Het CDA is op zich voorstander van een wat vrije aanpak van de energietransitie. Te dogmatisch hameren over een procent energiebesparing meer of minder, of een jaar eerder of later een deadline halen, zal alleen maar de transitie frustreren, draagvlak ondermijnen en ons op onnodige kosten jagen. Wij zijn ook blij dat CDA-fractievoorzitter Heerma vorige week de ‘Haagse tekentafels’ failliet verklaarde. Want we zien soms dat er ingewikkelde papieren oplossingen worden bedacht terwijl men met gezond boerenverstand ziet dat dit in de praktijk niet gaat werken.
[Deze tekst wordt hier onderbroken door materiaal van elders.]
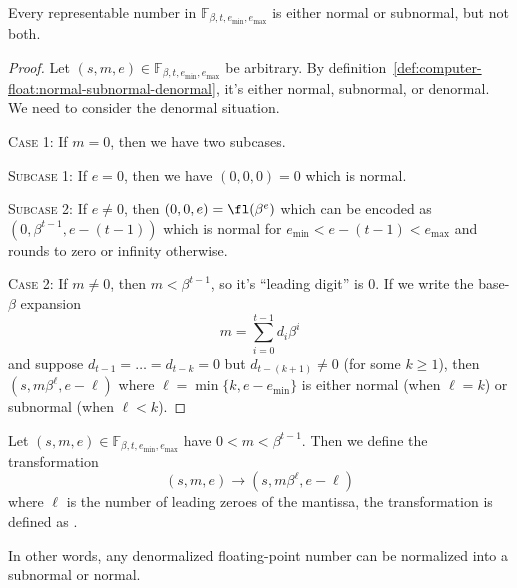 \begin{thm}
  Every representable number in $\mathbb{F}_{\beta,t,e_{\text{min}},e_{\text{max}}}$
  is either normal or subnormal, but not both.
\end{thm}
\begin{proof}
  Let  $(s,m,e)\in\mathbb{F}_{\beta,t,e_{\text{min}},e_{\text{max}}}$ be
  arbitrary. By
  definition~\ref{def:computer-float:normal-subnormal-denormal},
  it's either normal, subnormal, or denormal. We need to consider the
  denormal situation.

  \textsc{Case 1:} If $m=0$, then we have two subcases.

  {}\quad\textsc{Subcase 1:} If $e=0$, then we have $(0,0,0)=0$ which is
  normal.

  {}\quad\textsc{Subcase 2:} If $e\neq0$, then $(0,0,e)=\fl(\beta^{e})$
  which can be encoded as $(0,\beta^{t-1}, e-(t-1))$ which is normal for
  $e_{\text{min}}<e-(t-1)<e_{\text{max}}$ and rounds to zero or infinity
  otherwise.

  \textsc{Case 2:} If $m\neq0$, then $m<\beta^{t-1}$, so it's ``leading
  digit'' is 0. If we write the base-$\beta$ expansion
  \begin{equation}
    m=\sum^{t-1}_{i=0}d_{i}\beta^{i}
  \end{equation}
  and suppose $d_{t-1}=\dots=d_{t-k}=0$ but $d_{t-(k+1)}\neq0$ (for some
  $k\geq1$), then $(s,m\beta^{\ell},e-\ell)$ where $\ell=\min\{k,e-e_{\text{min}}\}$
  is either normal (when $\ell=k$) or subnormal (when $\ell<k$).
\end{proof}

\begin{defn}
Let $(s,m,e)\in\mathbb{F}_{\beta,t,e_{\text{min}},e_{\text{max}}}$
have $0<m<\beta^{t-1}$. Then we define the transformation
\begin{equation}
  (s,m,e)\to(s,m\beta^{\ell},e-\ell)
\end{equation}
where $\ell$ is the number of leading zeroes of the mantissa, the
transformation is defined as .
\end{defn}

\begin{rmk}
In other words, any denormalized floating-point number can be normalized
into a subnormal or normal.
\end{rmk}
Verder is het voor het CDA belangrijk dat mensen kunnen profiteren van deze energietransitie, bijvoorbeeld met energiecoöperaties, en we de verantwoording voor de energietransitie zo lokaal mogelijk organiseren.

Om het bij CDA-begrippen te houden gaat deze energietransitie misschien niet zozeer over rentmeesterschap maar eerder over solidariteit: solidariteit tussen gemeenten. Want het idee van de RES-sen is dat iedere gemeente haar verantwoording neemt. Tot nu toe is de rol van de provincie vooral dienend en faciliterend geweest. Wat het CDA betreft blijft dit ook zo. Alleen in uiterste noodzaak ligt er een rol voor de provincie om gemeenten aan te spreken op hun solidariteit naar andere gemeenten. Ook zien wij een grote rol voor de Provincie om te zorgen dat alle opgaves integraal worden behandeld.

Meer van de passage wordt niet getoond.